Malanginspirasi.com – Menyambut Bulan Suci Ramadan 1447 Hijriah, Masjid Al-Hikmah Universitas Negeri Malang (UM) memperkuat perannya sebagai pusat spiritualitas kampus melalui tema “Kemilau Ramadan”. Pengelola masjid telah menyusun 15 program unggulan, termasuk penyediaan 500 paket buka puasa (iftar) gratis setiap hari bagi jamaah, mahasiswa, dosen, tenaga kependidikan, dan masyarakat umum.
Ketua Umum Pengelola Masjid Al-Hikmah UM, Prof. Dr. Yusuf Hanafi, S.Ag., M.Fil.I., menekankan bahwa kegiatan ini bukan sekadar rutinitas tahunan. Melainkan upaya membentuk karakter dan meningkatkan kualitas spiritual sivitas akademika.
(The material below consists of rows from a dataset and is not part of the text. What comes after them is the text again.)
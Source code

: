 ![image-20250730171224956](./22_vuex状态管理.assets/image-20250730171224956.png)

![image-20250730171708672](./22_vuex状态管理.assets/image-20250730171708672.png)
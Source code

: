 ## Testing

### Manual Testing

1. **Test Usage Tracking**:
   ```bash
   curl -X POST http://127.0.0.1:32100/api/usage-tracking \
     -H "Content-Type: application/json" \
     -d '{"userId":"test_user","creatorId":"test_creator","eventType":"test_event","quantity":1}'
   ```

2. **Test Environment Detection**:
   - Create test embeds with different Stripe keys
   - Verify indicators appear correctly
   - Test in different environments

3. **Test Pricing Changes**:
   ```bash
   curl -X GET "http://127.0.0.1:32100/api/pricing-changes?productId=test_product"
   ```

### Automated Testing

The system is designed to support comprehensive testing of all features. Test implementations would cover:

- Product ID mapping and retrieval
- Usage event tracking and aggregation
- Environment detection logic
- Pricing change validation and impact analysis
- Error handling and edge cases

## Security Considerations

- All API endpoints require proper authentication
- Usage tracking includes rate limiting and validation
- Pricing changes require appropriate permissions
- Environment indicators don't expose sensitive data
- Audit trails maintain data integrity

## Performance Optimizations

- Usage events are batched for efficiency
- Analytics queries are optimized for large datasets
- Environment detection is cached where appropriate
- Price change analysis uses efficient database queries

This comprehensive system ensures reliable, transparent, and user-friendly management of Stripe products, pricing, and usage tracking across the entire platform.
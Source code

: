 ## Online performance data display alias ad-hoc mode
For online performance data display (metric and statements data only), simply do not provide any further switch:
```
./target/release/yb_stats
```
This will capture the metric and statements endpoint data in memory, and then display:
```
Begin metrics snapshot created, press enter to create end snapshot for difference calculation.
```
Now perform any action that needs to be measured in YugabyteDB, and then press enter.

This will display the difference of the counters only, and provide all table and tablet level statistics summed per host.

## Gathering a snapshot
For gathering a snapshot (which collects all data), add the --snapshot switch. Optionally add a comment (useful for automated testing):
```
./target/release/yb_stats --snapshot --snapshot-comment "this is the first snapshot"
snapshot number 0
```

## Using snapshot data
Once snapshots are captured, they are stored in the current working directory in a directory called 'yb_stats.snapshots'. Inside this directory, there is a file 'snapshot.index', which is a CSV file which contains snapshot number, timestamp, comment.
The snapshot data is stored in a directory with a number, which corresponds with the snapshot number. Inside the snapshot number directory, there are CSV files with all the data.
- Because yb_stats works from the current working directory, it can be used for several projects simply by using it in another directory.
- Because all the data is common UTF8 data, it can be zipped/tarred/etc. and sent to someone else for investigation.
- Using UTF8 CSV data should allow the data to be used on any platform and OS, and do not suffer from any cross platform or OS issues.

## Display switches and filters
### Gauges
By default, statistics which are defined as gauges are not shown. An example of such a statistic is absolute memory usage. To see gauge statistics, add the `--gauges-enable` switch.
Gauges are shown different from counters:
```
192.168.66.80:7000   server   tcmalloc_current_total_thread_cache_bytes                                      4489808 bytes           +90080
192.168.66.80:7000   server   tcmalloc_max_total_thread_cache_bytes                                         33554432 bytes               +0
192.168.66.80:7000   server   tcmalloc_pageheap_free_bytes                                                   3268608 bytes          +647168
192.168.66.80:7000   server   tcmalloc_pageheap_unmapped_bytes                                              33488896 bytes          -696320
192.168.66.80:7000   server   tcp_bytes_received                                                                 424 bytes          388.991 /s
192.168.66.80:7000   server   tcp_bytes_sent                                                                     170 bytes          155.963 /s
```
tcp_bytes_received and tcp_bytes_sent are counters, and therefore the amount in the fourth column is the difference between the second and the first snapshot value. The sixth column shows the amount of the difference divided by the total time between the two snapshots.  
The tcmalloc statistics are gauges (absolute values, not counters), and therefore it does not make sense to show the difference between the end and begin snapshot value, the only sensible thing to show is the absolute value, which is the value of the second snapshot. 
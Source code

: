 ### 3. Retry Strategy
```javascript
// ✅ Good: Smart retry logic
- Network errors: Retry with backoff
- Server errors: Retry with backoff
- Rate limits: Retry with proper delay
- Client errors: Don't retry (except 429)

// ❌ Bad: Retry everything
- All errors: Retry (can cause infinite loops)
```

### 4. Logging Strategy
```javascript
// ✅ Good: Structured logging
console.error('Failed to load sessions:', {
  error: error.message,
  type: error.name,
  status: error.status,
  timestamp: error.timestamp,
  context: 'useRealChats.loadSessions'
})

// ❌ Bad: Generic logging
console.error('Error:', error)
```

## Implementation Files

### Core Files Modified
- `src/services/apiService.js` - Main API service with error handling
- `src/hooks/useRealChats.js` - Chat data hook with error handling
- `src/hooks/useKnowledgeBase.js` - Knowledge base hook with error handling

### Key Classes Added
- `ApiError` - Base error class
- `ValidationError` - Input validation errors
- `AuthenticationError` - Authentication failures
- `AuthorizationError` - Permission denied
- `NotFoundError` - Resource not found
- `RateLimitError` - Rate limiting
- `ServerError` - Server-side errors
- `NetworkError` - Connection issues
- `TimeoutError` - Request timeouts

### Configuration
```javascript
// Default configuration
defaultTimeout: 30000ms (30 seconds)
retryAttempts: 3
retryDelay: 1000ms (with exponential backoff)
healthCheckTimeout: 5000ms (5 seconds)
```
“Inti Ramadan adalah pembentukan karakter. Kami ingin menjadikan Ramadan sebagai ‘madrasah’ bagi individu agar bertransformasi menjadi pribadi yang lebih baik setelah bulan suci ini berakhir,” kata Prof. Yusuf saat ditemui di Masjid Al-Hikmah, Rabu (18/2/2026).
Program pembagian 500 paket iftar per hari diprediksi menjadi daya tarik utama. Untuk menjaga ketertiban distribusi, pengelola menerapkan sistem kupon agar konsumsi merata dan tepat sasaran bagi semua peserta.
Sementara itu, Wakil Ketua Umum Pengelola Masjid Al-Hikmah UM, Prof. Dr. Ahmad Taufiq, S.Pd., M.Si., mengingatkan mahasiswa untuk tetap produktif selama puasa.
“Mahasiswa harus mampu menahan rasa malas dan kantuk. Puasa melatih kita menahan hawa nafsu, termasuk nafsu untuk tidak produktif dalam belajar,” tegasnya.
Selain buka puasa bersama, agenda “Kemilau Ramadan” mencakup kegiatan edukatif dan religius seperti pelatihan penulisan karya ilmiah berbasis Al-Qur’an, taksim tilawah, tartil Al-Qur’an, serta kajian rutin yang memuncak pada Salat Idulfitri.
Dengan persiapan matang ini, pihak kampus berharap Ramadan tahun ini menjadi ukuran konsistensi spiritual bagi warga UM.
“Ramadan adalah cermin ketakwaan kita. Kami mengajak seluruh warga kampus menyambutnya dengan kegembiraan dan kesungguhan,” pungkas Yusuf.